§ BRIEF
Go to the line with "2. 获取过滤后剩下的分类位置对应的 i,j索引；" in the material below and copy from there through the line with "A 2018 nonfiction", exactly. Pictures are not copied.

§ SUPPLIED INFORMATION

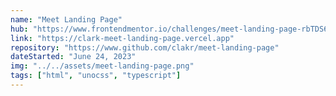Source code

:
 ```yaml
---
name: "Meet Landing Page"
hub: "https://www.frontendmentor.io/challenges/meet-landing-page-rbTDS6OUR"
link: "https://clark-meet-landing-page.vercel.app"
repository: "https://www.github.com/clakr/meet-landing-page"
dateStarted: "June 24, 2023"
img: "../../assets/meet-landing-page.png"
tags: ["html", "unocss", "typescript"]
---
```

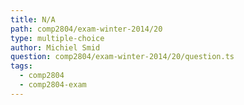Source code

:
 ```yaml
---
title: N/A
path: comp2804/exam-winter-2014/20
type: multiple-choice
author: Michiel Smid
question: comp2804/exam-winter-2014/20/question.ts
tags:
  - comp2804
  - comp2804-exam
---
```

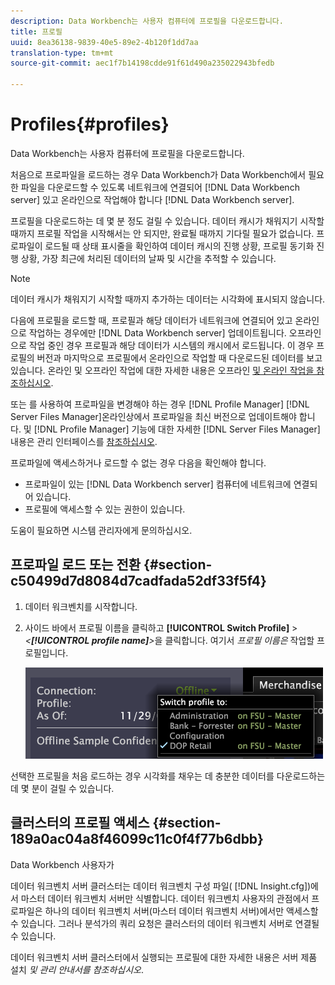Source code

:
 ```yaml
---
description: Data Workbench는 사용자 컴퓨터에 프로필을 다운로드합니다.
title: 프로필
uuid: 8ea36138-9839-40e5-89e2-4b120f1dd7aa
translation-type: tm+mt
source-git-commit: aec1f7b14198cdde91f61d490a235022943bfedb

---
```



# Profiles{#profiles}

Data Workbench는 사용자 컴퓨터에 프로필을 다운로드합니다.

처음으로 프로파일을 로드하는 경우 Data Workbench가 Data Workbench에서 필요한 파일을 다운로드할 수 있도록 네트워크에 연결되어 [!DNL Data Workbench server] 있고 온라인으로 작업해야 합니다 [!DNL Data Workbench server].

프로필을 다운로드하는 데 몇 분 정도 걸릴 수 있습니다. 데이터 캐시가 채워지기 시작할 때까지 프로필 작업을 시작해서는 안 되지만, 완료될 때까지 기다릴 필요가 없습니다. 프로파일이 로드될 때 상태 표시줄을 확인하여 데이터 캐시의 진행 상황, 프로필 동기화 진행 상황, 가장 최근에 처리된 데이터의 날짜 및 시간을 추적할 수 있습니다.

>[!NOTE]
>
>데이터 캐시가 채워지기 시작할 때까지 추가하는 데이터는 시각화에 표시되지 않습니다.

다음에 프로필을 로드할 때, 프로필과 해당 데이터가 네트워크에 연결되어 있고 온라인으로 작업하는 경우에만 [!DNL Data Workbench server] 업데이트됩니다. 오프라인으로 작업 중인 경우 프로필과 해당 데이터가 시스템의 캐시에서 로드됩니다. 이 경우 프로필의 버전과 마지막으로 프로필에서 온라인으로 작업할 때 다운로드된 데이터를 보고 있습니다. 온라인 및 오프라인 작업에 대한 자세한 내용은 오프라인 [및 온라인 작업을 참조하십시오](../../home/c-get-started/c-off-on.md#concept-cef8758ede044b18b3558376c5eb9f54).

또는 를 사용하여 프로파일을 변경해야 하는 경우 [!DNL Profile Manager] [!DNL Server Files Manager]온라인상에서 프로파일을 최신 버전으로 업데이트해야 합니다. 및 [!DNL Profile Manager] 기능에 대한 자세한 [!DNL Server Files Manager]내용은 관리 인터페이스를 [참조하십시오](../../home/c-get-started/c-admin-intrf/c-admin-intrf.md#concept-855c1a91e1a948969fab592adca15f74).

프로파일에 액세스하거나 로드할 수 없는 경우 다음을 확인해야 합니다.

* 프로파일이 있는 [!DNL Data Workbench server] 컴퓨터에 네트워크에 연결되어 있습니다.
* 프로필에 액세스할 수 있는 권한이 있습니다.

도움이 필요하면 시스템 관리자에게 문의하십시오.

## 프로파일 로드 또는 전환 {#section-c50499d7d8084d7cadfada52df33f5f4}

1. 데이터 워크벤치를 시작합니다.
1. 사이드 바에서 프로필 이름을 클릭하고 **[!UICONTROL Switch Profile]** > *&lt;**[!UICONTROL profile name]**>*&#x200B;을 클릭합니다. 여기서 *프로필 이름은* 작업할 프로필입니다.

   ![](assets/sidebar_profile.png)

선택한 프로필을 처음 로드하는 경우 시각화를 채우는 데 충분한 데이터를 다운로드하는 데 몇 분이 걸릴 수 있습니다.

## 클러스터의 프로필 액세스 {#section-189a0ac04a8f46099c11c0f4f77b6dbb}

Data Workbench 사용자가

데이터 워크벤치 서버 클러스터는 데이터 워크벤치 구성 파일( [!DNL Insight.cfg])에서 마스터 데이터 워크벤치 서버만 식별합니다. 데이터 워크벤치 사용자의 관점에서 프로파일은 하나의 데이터 워크벤치 서버(마스터 데이터 워크벤치 서버)에서만 액세스할 수 있습니다. 그러나 분석가의 쿼리 요청은 클러스터의 데이터 워크벤치 서버로 연결될 수 있습니다.

데이터 워크벤치 서버 클러스터에서 실행되는 프로필에 대한 자세한 내용은 서버 제품 설치 *및 관리 안내서를 참조하십시오*.
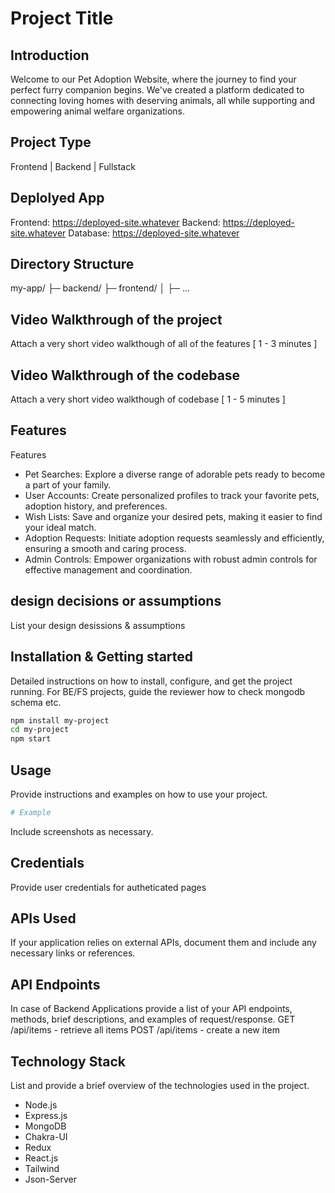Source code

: # Project Title

## Introduction
Welcome to our Pet Adoption Website, where the journey to find your perfect furry companion begins. We've created a platform dedicated to connecting loving homes with deserving animals, all while supporting and empowering animal welfare organizations.

## Project Type
Frontend | Backend | Fullstack

## Deplolyed App
Frontend: https://deployed-site.whatever
Backend: https://deployed-site.whatever
Database: https://deployed-site.whatever

## Directory Structure
my-app/
├─ backend/
├─ frontend/
│  ├─ ...

## Video Walkthrough of the project
Attach a very short video walkthough of all of the features [ 1 - 3 minutes ]

## Video Walkthrough of the codebase
Attach a very short video walkthough of codebase [ 1 - 5 minutes ]

## Features
Features
-  Pet Searches: Explore a diverse range of adorable pets ready to become a part of your family.
-  User Accounts: Create personalized profiles to track your favorite pets, adoption history, and preferences.
-  Wish Lists: Save and organize your desired pets, making it easier to find your ideal match.
-  Adoption Requests: Initiate adoption requests seamlessly and efficiently, ensuring a smooth and caring process.
-  Admin Controls: Empower organizations with robust admin controls for effective management and coordination.

## design decisions or assumptions
List your design desissions & assumptions

## Installation & Getting started
Detailed instructions on how to install, configure, and get the project running. For BE/FS projects, guide the reviewer how to check mongodb schema etc.

```bash
npm install my-project
cd my-project
npm start
```

## Usage
Provide instructions and examples on how to use your project.

```bash
# Example
```

Include screenshots as necessary.

## Credentials
Provide user credentials for autheticated pages

## APIs Used
If your application relies on external APIs, document them and include any necessary links or references.

## API Endpoints
In case of Backend Applications provide a list of your API endpoints, methods, brief descriptions, and examples of request/response.
GET /api/items - retrieve all items
POST /api/items - create a new item


## Technology Stack
List and provide a brief overview of the technologies used in the project.

- Node.js
- Express.js
- MongoDB
- Chakra-UI
- Redux
- React.js
- Tailwind
- Json-Server
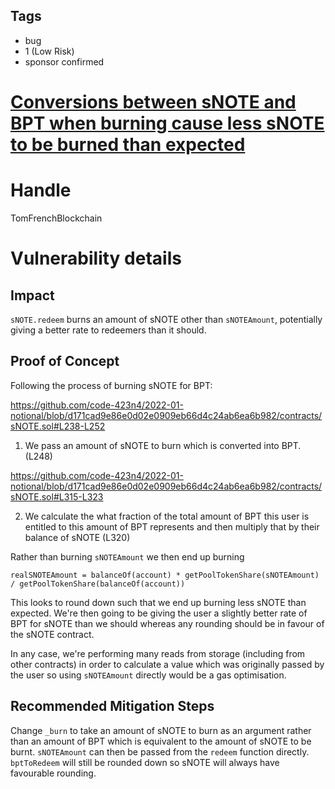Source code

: ## Tags

- bug
- 1 (Low Risk)
- sponsor confirmed

# [Conversions between sNOTE and BPT when burning cause less sNOTE to be burned than expected](https://github.com/code-423n4/2022-01-notional-findings/issues/71) 

# Handle

TomFrenchBlockchain


# Vulnerability details

## Impact

`sNOTE.redeem` burns an amount of sNOTE other than `sNOTEAmount`, potentially giving a better rate to redeemers than it should.

## Proof of Concept

Following the process of burning sNOTE for BPT:

https://github.com/code-423n4/2022-01-notional/blob/d171cad9e86e0d02e0909eb66d4c24ab6ea6b982/contracts/sNOTE.sol#L238-L252

1. We pass an amount of sNOTE to burn which is converted into BPT. (L248)

https://github.com/code-423n4/2022-01-notional/blob/d171cad9e86e0d02e0909eb66d4c24ab6ea6b982/contracts/sNOTE.sol#L315-L323

2. We calculate the what fraction of the total amount of BPT this user is entitled to this amount of BPT represents and then multiply that by their balance of sNOTE (L320)

Rather than burning `sNOTEAmount` we then end up burning 

```
realSNOTEAmount = balanceOf(account) * getPoolTokenShare(sNOTEAmount) / getPoolTokenShare(balanceOf(account))
```

This looks to round down such that we end up burning less sNOTE than expected. We're then going to be giving the user a slightly better rate of BPT for sNOTE than we should whereas any rounding should be in favour of the sNOTE contract.

In any case, we're performing many reads from storage (including from other contracts) in order to calculate a value which was originally passed by the user so using `sNOTEAmount` directly would be a gas optimisation.

## Recommended Mitigation Steps

Change `_burn` to take an amount of sNOTE to burn as an argument rather than an amount of BPT which is equivalent to the amount of sNOTE to be burnt. `sNOTEAmount` can then be passed from the `redeem` function directly. `bptToRedeem` will still be rounded down so sNOTE will always have favourable rounding.

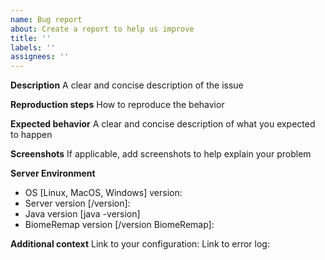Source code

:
 ```yaml
---
name: Bug report
about: Create a report to help us improve
title: ''
labels: ''
assignees: ''
---
```


**Description**
A clear and concise description of the issue

**Reproduction steps**
How to reproduce the behavior

**Expected behavior**
A clear and concise description of what you expected to happen

**Screenshots**
If applicable, add screenshots to help explain your problem

**Server Environment**
 - OS [Linux, MacOS, Windows] version:
 - Server version [/version]: 
 - Java version [java -version]
 - BiomeRemap version [/version BiomeRemap]:

**Additional context**
 Link to your configuration:
 Link to error log:
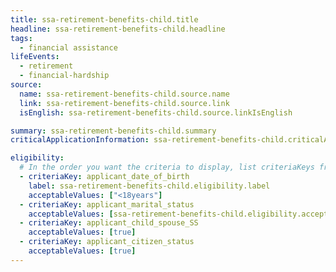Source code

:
 ```yaml
---
title: ssa-retirement-benefits-child.title
headline: ssa-retirement-benefits-child.headline
tags:
  - financial assistance
lifeEvents:
  - retirement
  - financial-hardship
source:
  name: ssa-retirement-benefits-child.source.name
  link: ssa-retirement-benefits-child.source.link
  isEnglish: ssa-retirement-benefits-child.source.linkIsEnglish

summary: ssa-retirement-benefits-child.summary
criticalApplicationInformation: ssa-retirement-benefits-child.criticalApplicationInformation

eligibility:
  # In the order you want the criteria to display, list criteriaKeys from the csv here, each followed by a comma-separated list of which values indicate eligibility for that criteria. Wrap individual values in quotes if they have inner commas.
  - criteriaKey: applicant_date_of_birth
    label: ssa-retirement-benefits-child.eligibility.label
    acceptableValues: ["<18years"]
  - criteriaKey: applicant_marital_status
    acceptableValues: [ssa-retirement-benefits-child.eligibility.acceptableValues]
  - criteriaKey: applicant_child_spouse_SS
    acceptableValues: [true]
  - criteriaKey: applicant_citizen_status
    acceptableValues: [true]
---
```

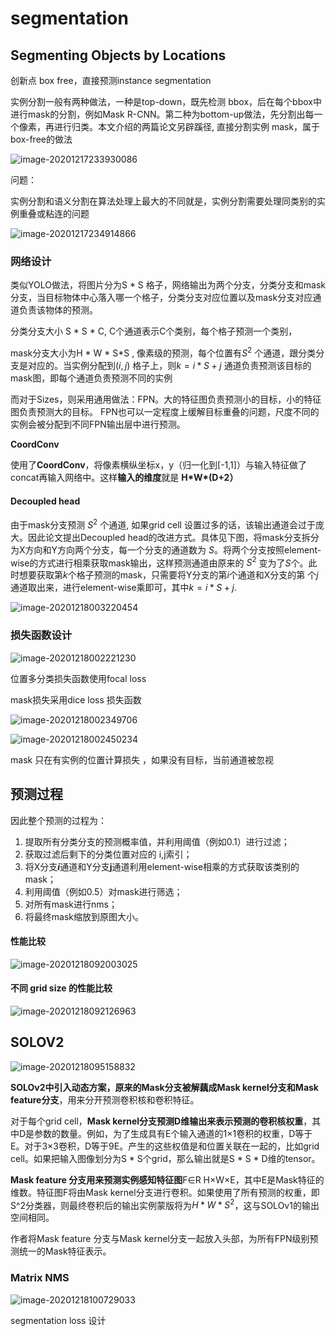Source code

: # segmentation



##  Segmenting Objects by Locations

创新点 box free，直接预测instance segmentation

实例分割一般有两种做法，一种是top-down，既先检测 bbox，后在每个bbox中进行mask的分割，例如Mask R-CNN。第二种为bottom-up做法，先分割出每一个像素，再进行归类。本文介绍的两篇论文另辟蹊径, 直接分割实例 mask，属于box-free的做法

![image-20201217233930086](img/image-20201217233930086.png)

问题：

实例分割和语义分割在算法处理上最大的不同就是，实例分割需要处理同类别的实例重叠或粘连的问题

![image-20201217234914866](img/image-20201217234914866.png)

### 网络设计

类似YOLO做法，将图片分为S * S 格子，网络输出为两个分支，分类分支和mask分支，当目标物体中心落入哪一个格子，分类分支对应位置以及mask分支对应通道负责该物体的预测。

分类分支大小 S * S * C, C个通道表示C个类别，每个格子预测一个类别，

mask分支大小为H * W * S*S , 像素级的预测，每个位置有$S^2$ 个通道，跟分类分支是对应的。当实例分配到$(i,j)$ 格子上，则$k = i * S + j$ 通道负责预测该目标的mask图，即每个通道负责预测不同的实例



而对于Sizes，则采用通用做法：FPN。大的特征图负责预测小的目标，小的特征图负责预测大的目标。 FPN也可以一定程度上缓解目标重叠的问题，尺度不同的实例会被分配到不同FPN输出层中进行预测。



**CoordConv**

使用了**CoordConv**，将像素横纵坐标x，y（归一化到[-1,1]）与输入特征做了concat再输入网络中。这样**输入的维度**就是 **H\*W\*(D+2）**



#### Decoupled head

由于mask分支预测 $S^2$ 个通道, 如果grid cell 设置过多的话，该输出通道会过于庞大。因此论文提出Decoupled head的改进方式。具体见下图，将mask分支拆分为X方向和Y方向两个分支，每一个分支的通道数为 $S$。将两个分支按照element-wise的方式进行相乘获取mask输出，这样预测通道由原来的  $S^2$ 变为了$S$个。此时想要获取第$k$个格子预测的mask，只需要将Y分支的第$i$个通道和X分支的第 个$j$通道取出来，进行element-wise乘即可，其中$k = i * S + j$.

![image-20201218003220454](img/image-20201218003220454.png)



### 损失函数设计

![image-20201218002221230](img/image-20201218002221230.png)

位置多分类损失函数使用focal loss 

mask损失采用dice loss 损失函数

![image-20201218002349706](img/image-20201218002349706.png)

![image-20201218002450234](img/image-20201218002450234.png)

mask 只在有实例的位置计算损失  ，如果没有目标，当前通道被忽视



## **预测过程**

因此整个预测的过程为：

1. 提取所有分类分支的预测概率值，并利用阈值（例如0.1）进行过滤；
2. 获取过滤后剩下的分类位置对应的 i,j索引；
3. 将X分支***i***通道和Y分支**j**通道利用element-wise相乘的方式获取该类别的mask；
4. 利用阈值（例如0.5）对mask进行筛选；
5. 对所有mask进行nms；
6. 将最终mask缩放到原图大小。



#### 性能比较

![image-20201218092003025](img/image-20201218092003025.png)



#### 不同 grid size 的性能比较

![image-20201218092126963](img/image-20201218092126963.png)



## SOLOV2

![image-20201218095158832](img/image-20201218095158832.png)





**SOLOv2中引入动态方案，原来的Mask分支被解藕成Mask kernel分支和Mask feature分支**，用来分开预测卷积核和卷积特征。

对于每个grid cell，**Mask kernel分支预测D维输出来表示预测的卷积核权重**，其中D是参数的数量。例如，为了生成具有E个输入通道的1×1卷积的权重，D等于E。对于3×3卷积，D等于9E。产生的这些权值是和位置关联在一起的，比如grid cell。如果把输入图像划分为S * S个grid，那么输出就是S * S * D维的tensor。

**Mask feature 分支用来预测实例感知特征图**F∈R H×W×E，其中E是Mask特征的维数。特征图F将由Mask kernel分支进行卷积。如果使用了所有预测的权重，即S^2分类器，则最终卷积后的输出实例蒙版将为$H*W* S^2$，这与SOLOv1的输出空间相同。

作者将Mask feature 分支与Mask kernel分支一起放入头部，为所有FPN级别预测统一的Mask特征表示。



### Matrix NMS

![image-20201218100729033](img/image-20201218100729033.png)





segmentation loss  设计

```python

```

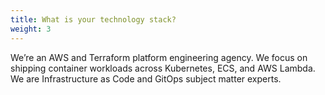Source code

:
```yaml
---
title: What is your technology stack?
weight: 3
---
```


We’re an AWS and Terraform platform engineering agency. We focus on shipping container workloads across Kubernetes, ECS, and AWS Lambda. We are Infrastructure as Code and GitOps subject matter experts.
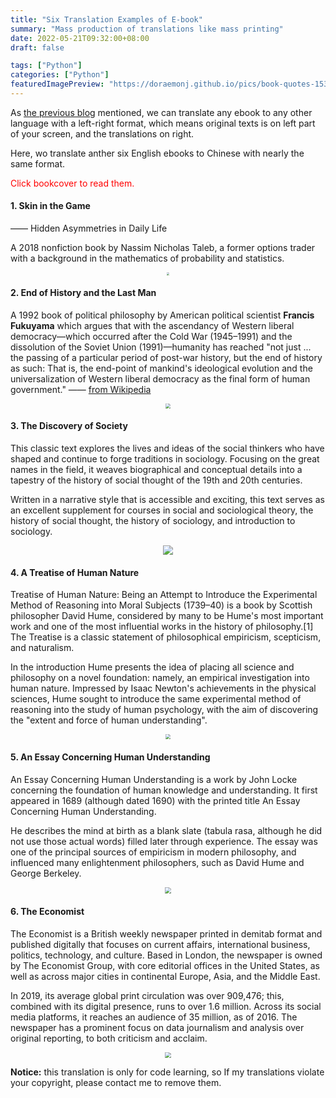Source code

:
 ```yaml
---
title: "Six Translation Examples of E-book"
summary: "Mass production of translations like mass printing"
date: 2022-05-21T09:32:00+08:00
draft: false

tags: ["Python"]
categories: ["Python"]
featuredImagePreview: "https://doraemonj.github.io/pics/book-quotes-1531945007.jpeg"
---
```


As [the previous blog](https://doraemonj.github.io/translate_an_ebook_into_other_language/) mentioned, we can translate any ebook to any other language with a left-right format, which means original texts is on left part of your screen, and the translations on right.

Here, wo translate anther six English ebooks to Chinese with nearly the same format.

<font color='red'> Click bookcover to read them.</font>

#### 1. Skin in the Game

—— Hidden Asymmetries in Daily Life

A 2018 nonfiction book by Nassim Nicholas Taleb, a former options trader with a background in the mathematics of probability and statistics.

<div align='center'><a href="https://doraemonj.github.io/docs/b28_skin_in_the_game/en_zh.html" target="_blank"><img src="https://doraemonj.github.io/docs/b28_skin_in_the_game/cover.jpg" style="zoom:28%;" /></a></div>

#### 2. End of History and the Last Man

A 1992 book of political philosophy by American political scientist **Francis Fukuyama** which argues that with the ascendancy of Western liberal democracy—which occurred after the Cold War (1945–1991) and the dissolution of the Soviet Union (1991)—humanity has reached "not just ... the passing of a particular period of post-war history, but the end of history as such: That is, the end-point of mankind's ideological evolution and the universalization of Western liberal democracy as the final form of human government." —— [from Wikipedia](https://en.wikipedia.org/wiki/The_End_of_History_and_the_Last_Man)

<div align='center'><a href="https://doraemonj.github.io/docs/b40_end_of_history_and_the_last_man/b4.html" target="_blank"><img src="https://doraemonj.github.io/docs/b40_end_of_history_and_the_last_man/cover.jpeg" style="zoom:50%;" /></a></div>

#### 3. The Discovery of Society

This classic text explores the lives and ideas of the social thinkers who have shaped and continue to forge traditions in sociology. Focusing on the great names in the field, it weaves biographical and conceptual details into a tapestry of the history of social thought of the 19th and 20th centuries. 

Written in a narrative style that is accessible and exciting, this text serves as an excellent supplement for courses in social and sociological theory, the history of social thought, the history of sociology, and introduction to sociology.

<div align='center'><a href="https://doraemonj.github.io/docs/b35_the_discovery_of_society/b4.html" target="_blank"><img src="https://doraemonj.github.io/docs/b35_the_discovery_of_society/cover.jpeg" style="zoom:95%;" /></a></div>



#### 4. A Treatise of Human Nature

 Treatise of Human Nature: Being an Attempt to Introduce the Experimental Method of Reasoning into Moral Subjects (1739–40) is a book by Scottish philosopher David Hume, considered by many to be Hume's most important work and one of the most influential works in the history of philosophy.[1] The Treatise is a classic statement of philosophical empiricism, scepticism, and naturalism. 

In the introduction Hume presents the idea of placing all science and philosophy on a novel foundation: namely, an empirical investigation into human nature. Impressed by Isaac Newton's achievements in the physical sciences, Hume sought to introduce the same experimental method of reasoning into the study of human psychology, with the aim of discovering the "extent and force of human understanding". 

<div align='center'><a href="https://doraemonj.github.io/docs/b33_a_treatise_of_human_nature/b4.html" target="_blank"><img src="https://doraemonj.github.io/docs/b33_a_treatise_of_human_nature/cover.jpg" style="zoom:50%;" /></a></div>

#### 5. An Essay Concerning Human Understanding

An Essay Concerning Human Understanding is a work by John Locke concerning the foundation of human knowledge and understanding. It first appeared in 1689 (although dated 1690) with the printed title An Essay Concerning Human Understanding. 

He describes the mind at birth as a blank slate (tabula rasa, although he did not use those actual words) filled later through experience. The essay was one of the principal sources of empiricism in modern philosophy, and influenced many enlightenment philosophers, such as David Hume and George Berkeley.

<div align='center'><a href="https://doraemonj.github.io/docs/b32_an_essay_concerning_human_understanding/b3.html" target="_blank"><img src="https://doraemonj.github.io/docs/b32_an_essay_concerning_human_understanding/cover.jpg" style="zoom:68%;" /></a></div>



#### 6. The Economist

The Economist is a British weekly newspaper printed in demitab format and published digitally that focuses on current affairs, international business, politics, technology, and culture. Based in London, the newspaper is owned by The Economist Group, with core editorial offices in the United States, as well as across major cities in continental Europe, Asia, and the Middle East. 

In 2019, its average global print circulation was over 909,476; this, combined with its digital presence, runs to over 1.6 million. Across its social media platforms, it reaches an audience of 35 million, as of 2016. The newspaper has a prominent focus on data journalism and analysis over original reporting, to both criticism and acclaim.

<div align='center'><a href="https://doraemonj.github.io/docs/b30_the_economist/20220330/en_zh.html" target="_blank"><img src="https://doraemonj.github.io/docs/b30_the_economist/20220330/cover.jpg" style="zoom:60%;" /></a></div>





**Notice:** this translation is only for code learning, so If my translations violate your copyright, please contact me to remove them.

§ ANSWER SECTION
2. 获取过滤后剩下的分类位置对应的 i,j索引；
3. 将X分支***i***通道和Y分支**j**通道利用element-wise相乘的方式获取该类别的mask；
4. 利用阈值（例如0.5）对mask进行筛选；
5. 对所有mask进行nms；
6. 将最终mask缩放到原图大小。



#### 性能比较

![image-20201218092003025](img/image-20201218092003025.png)



#### 不同 grid size 的性能比较

![image-20201218092126963](img/image-20201218092126963.png)



## SOLOV2

![image-20201218095158832](img/image-20201218095158832.png)





**SOLOv2中引入动态方案，原来的Mask分支被解藕成Mask kernel分支和Mask feature分支**，用来分开预测卷积核和卷积特征。

对于每个grid cell，**Mask kernel分支预测D维输出来表示预测的卷积核权重**，其中D是参数的数量。例如，为了生成具有E个输入通道的1×1卷积的权重，D等于E。对于3×3卷积，D等于9E。产生的这些权值是和位置关联在一起的，比如grid cell。如果把输入图像划分为S * S个grid，那么输出就是S * S * D维的tensor。

**Mask feature 分支用来预测实例感知特征图**F∈R H×W×E，其中E是Mask特征的维数。特征图F将由Mask kernel分支进行卷积。如果使用了所有预测的权重，即S^2分类器，则最终卷积后的输出实例蒙版将为$H*W* S^2$，这与SOLOv1的输出空间相同。

作者将Mask feature 分支与Mask kernel分支一起放入头部，为所有FPN级别预测统一的Mask特征表示。



### Matrix NMS

![image-20201218100729033](img/image-20201218100729033.png)





segmentation loss  设计

```python

```

Source code

:
```yaml
---
title: What is your technology stack?
weight: 3
---
```


We’re an AWS and Terraform platform engineering agency. We focus on shipping container workloads across Kubernetes, ECS, and AWS Lambda. We are Infrastructure as Code and GitOps subject matter experts.
Source code

:
 ```yaml
---
title: "Six Translation Examples of E-book"
summary: "Mass production of translations like mass printing"
date: 2022-05-21T09:32:00+08:00
draft: false

tags: ["Python"]
categories: ["Python"]
featuredImagePreview: "https://doraemonj.github.io/pics/book-quotes-1531945007.jpeg"
---
```


As [the previous blog](https://doraemonj.github.io/translate_an_ebook_into_other_language/) mentioned, we can translate any ebook to any other language with a left-right format, which means original texts is on left part of your screen, and the translations on right.

Here, wo translate anther six English ebooks to Chinese with nearly the same format.

<font color='red'> Click bookcover to read them.</font>

#### 1. Skin in the Game

—— Hidden Asymmetries in Daily Life

A 2018 nonfiction book by Nassim Nicholas Taleb, a former options trader with a background in the mathematics of probability and statistics.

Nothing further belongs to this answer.